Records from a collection
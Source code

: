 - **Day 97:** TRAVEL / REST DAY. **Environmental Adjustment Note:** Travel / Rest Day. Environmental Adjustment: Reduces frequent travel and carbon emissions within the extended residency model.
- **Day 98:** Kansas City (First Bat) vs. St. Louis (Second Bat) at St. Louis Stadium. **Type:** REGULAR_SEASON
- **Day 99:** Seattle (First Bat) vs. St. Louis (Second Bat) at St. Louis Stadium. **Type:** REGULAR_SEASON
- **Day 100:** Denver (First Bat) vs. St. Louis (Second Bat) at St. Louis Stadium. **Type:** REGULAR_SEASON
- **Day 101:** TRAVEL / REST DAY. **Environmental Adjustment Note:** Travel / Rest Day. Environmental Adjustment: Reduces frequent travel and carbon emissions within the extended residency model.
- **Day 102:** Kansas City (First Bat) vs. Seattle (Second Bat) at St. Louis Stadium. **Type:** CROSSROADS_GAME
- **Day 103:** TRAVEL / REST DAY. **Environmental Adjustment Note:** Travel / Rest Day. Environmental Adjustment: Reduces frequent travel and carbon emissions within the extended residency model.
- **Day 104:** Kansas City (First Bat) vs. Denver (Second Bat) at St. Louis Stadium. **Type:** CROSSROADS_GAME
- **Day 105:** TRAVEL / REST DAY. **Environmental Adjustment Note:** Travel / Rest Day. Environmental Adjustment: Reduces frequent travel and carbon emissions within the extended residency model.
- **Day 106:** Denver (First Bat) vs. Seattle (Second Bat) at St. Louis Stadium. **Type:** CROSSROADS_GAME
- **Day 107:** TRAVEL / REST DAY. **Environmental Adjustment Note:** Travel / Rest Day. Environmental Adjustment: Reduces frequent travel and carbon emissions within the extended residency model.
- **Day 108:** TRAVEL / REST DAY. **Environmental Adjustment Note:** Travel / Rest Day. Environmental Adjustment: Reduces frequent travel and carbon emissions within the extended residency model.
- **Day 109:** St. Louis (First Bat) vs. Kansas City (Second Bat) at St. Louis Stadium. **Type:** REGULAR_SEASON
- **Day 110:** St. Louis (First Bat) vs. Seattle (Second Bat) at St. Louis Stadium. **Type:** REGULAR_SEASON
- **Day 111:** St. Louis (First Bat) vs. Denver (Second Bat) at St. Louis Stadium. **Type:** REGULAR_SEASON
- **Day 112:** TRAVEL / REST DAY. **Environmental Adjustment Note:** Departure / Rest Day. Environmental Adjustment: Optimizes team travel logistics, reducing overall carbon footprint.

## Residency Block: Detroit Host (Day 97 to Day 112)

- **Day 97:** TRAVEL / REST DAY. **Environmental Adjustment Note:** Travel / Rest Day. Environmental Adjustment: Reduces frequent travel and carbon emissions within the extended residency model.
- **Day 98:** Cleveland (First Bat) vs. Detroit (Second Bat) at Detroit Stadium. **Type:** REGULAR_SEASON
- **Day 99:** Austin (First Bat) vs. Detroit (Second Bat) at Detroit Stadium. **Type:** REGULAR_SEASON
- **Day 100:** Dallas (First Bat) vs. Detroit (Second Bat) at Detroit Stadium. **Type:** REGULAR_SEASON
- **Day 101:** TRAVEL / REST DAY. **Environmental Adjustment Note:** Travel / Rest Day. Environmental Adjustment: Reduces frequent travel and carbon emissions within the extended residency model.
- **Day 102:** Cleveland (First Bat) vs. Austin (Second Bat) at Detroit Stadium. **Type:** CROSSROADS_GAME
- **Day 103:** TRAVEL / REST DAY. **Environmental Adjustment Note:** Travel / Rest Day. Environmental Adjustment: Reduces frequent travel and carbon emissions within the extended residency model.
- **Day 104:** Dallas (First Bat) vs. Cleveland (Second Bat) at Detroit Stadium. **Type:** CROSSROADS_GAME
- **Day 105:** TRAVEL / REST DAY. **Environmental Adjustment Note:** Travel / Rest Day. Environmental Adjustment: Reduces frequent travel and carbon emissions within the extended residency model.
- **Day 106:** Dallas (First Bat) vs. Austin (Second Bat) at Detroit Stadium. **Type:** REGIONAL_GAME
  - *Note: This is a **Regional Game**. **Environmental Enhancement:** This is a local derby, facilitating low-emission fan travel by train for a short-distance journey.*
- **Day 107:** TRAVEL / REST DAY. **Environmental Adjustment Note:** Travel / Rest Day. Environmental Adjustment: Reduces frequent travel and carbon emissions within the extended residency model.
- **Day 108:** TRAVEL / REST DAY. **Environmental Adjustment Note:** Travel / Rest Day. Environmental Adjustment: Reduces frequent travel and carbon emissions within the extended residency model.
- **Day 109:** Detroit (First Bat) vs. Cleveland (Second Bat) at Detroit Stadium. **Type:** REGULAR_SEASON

> _Required work_: Each line above needs to be repeated exactly, with nothing omitted.

> _Written answer_:
Source code

: - **Day 97:** TRAVEL / REST DAY. **Environmental Adjustment Note:** Travel / Rest Day. Environmental Adjustment: Reduces frequent travel and carbon emissions within the extended residency model.
- **Day 98:** Kansas City (First Bat) vs. St. Louis (Second Bat) at St. Louis Stadium. **Type:** REGULAR_SEASON
- **Day 99:** Seattle (First Bat) vs. St. Louis (Second Bat) at St. Louis Stadium. **Type:** REGULAR_SEASON
- **Day 100:** Denver (First Bat) vs. St. Louis (Second Bat) at St. Louis Stadium. **Type:** REGULAR_SEASON
- **Day 101:** TRAVEL / REST DAY. **Environmental Adjustment Note:** Travel / Rest Day. Environmental Adjustment: Reduces frequent travel and carbon emissions within the extended residency model.
- **Day 102:** Kansas City (First Bat) vs. Seattle (Second Bat) at St. Louis Stadium. **Type:** CROSSROADS_GAME
- **Day 103:** TRAVEL / REST DAY. **Environmental Adjustment Note:** Travel / Rest Day. Environmental Adjustment: Reduces frequent travel and carbon emissions within the extended residency model.
- **Day 104:** Kansas City (First Bat) vs. Denver (Second Bat) at St. Louis Stadium. **Type:** CROSSROADS_GAME
- **Day 105:** TRAVEL / REST DAY. **Environmental Adjustment Note:** Travel / Rest Day. Environmental Adjustment: Reduces frequent travel and carbon emissions within the extended residency model.
- **Day 106:** Denver (First Bat) vs. Seattle (Second Bat) at St. Louis Stadium. **Type:** CROSSROADS_GAME
- **Day 107:** TRAVEL / REST DAY. **Environmental Adjustment Note:** Travel / Rest Day. Environmental Adjustment: Reduces frequent travel and carbon emissions within the extended residency model.
- **Day 108:** TRAVEL / REST DAY. **Environmental Adjustment Note:** Travel / Rest Day. Environmental Adjustment: Reduces frequent travel and carbon emissions within the extended residency model.
- **Day 109:** St. Louis (First Bat) vs. Kansas City (Second Bat) at St. Louis Stadium. **Type:** REGULAR_SEASON
- **Day 110:** St. Louis (First Bat) vs. Seattle (Second Bat) at St. Louis Stadium. **Type:** REGULAR_SEASON
- **Day 111:** St. Louis (First Bat) vs. Denver (Second Bat) at St. Louis Stadium. **Type:** REGULAR_SEASON
- **Day 112:** TRAVEL / REST DAY. **Environmental Adjustment Note:** Departure / Rest Day. Environmental Adjustment: Optimizes team travel logistics, reducing overall carbon footprint.

## Residency Block: Detroit Host (Day 97 to Day 112)

- **Day 97:** TRAVEL / REST DAY. **Environmental Adjustment Note:** Travel / Rest Day. Environmental Adjustment: Reduces frequent travel and carbon emissions within the extended residency model.
- **Day 98:** Cleveland (First Bat) vs. Detroit (Second Bat) at Detroit Stadium. **Type:** REGULAR_SEASON
- **Day 99:** Austin (First Bat) vs. Detroit (Second Bat) at Detroit Stadium. **Type:** REGULAR_SEASON
- **Day 100:** Dallas (First Bat) vs. Detroit (Second Bat) at Detroit Stadium. **Type:** REGULAR_SEASON
- **Day 101:** TRAVEL / REST DAY. **Environmental Adjustment Note:** Travel / Rest Day. Environmental Adjustment: Reduces frequent travel and carbon emissions within the extended residency model.
- **Day 102:** Cleveland (First Bat) vs. Austin (Second Bat) at Detroit Stadium. **Type:** CROSSROADS_GAME
- **Day 103:** TRAVEL / REST DAY. **Environmental Adjustment Note:** Travel / Rest Day. Environmental Adjustment: Reduces frequent travel and carbon emissions within the extended residency model.
- **Day 104:** Dallas (First Bat) vs. Cleveland (Second Bat) at Detroit Stadium. **Type:** CROSSROADS_GAME
- **Day 105:** TRAVEL / REST DAY. **Environmental Adjustment Note:** Travel / Rest Day. Environmental Adjustment: Reduces frequent travel and carbon emissions within the extended residency model.
- **Day 106:** Dallas (First Bat) vs. Austin (Second Bat) at Detroit Stadium. **Type:** REGIONAL_GAME
  - *Note: This is a **Regional Game**. **Environmental Enhancement:** This is a local derby, facilitating low-emission fan travel by train for a short-distance journey.*
- **Day 107:** TRAVEL / REST DAY. **Environmental Adjustment Note:** Travel / Rest Day. Environmental Adjustment: Reduces frequent travel and carbon emissions within the extended residency model.
- **Day 108:** TRAVEL / REST DAY. **Environmental Adjustment Note:** Travel / Rest Day. Environmental Adjustment: Reduces frequent travel and carbon emissions within the extended residency model.
- **Day 109:** Detroit (First Bat) vs. Cleveland (Second Bat) at Detroit Stadium. **Type:** REGULAR_SEASON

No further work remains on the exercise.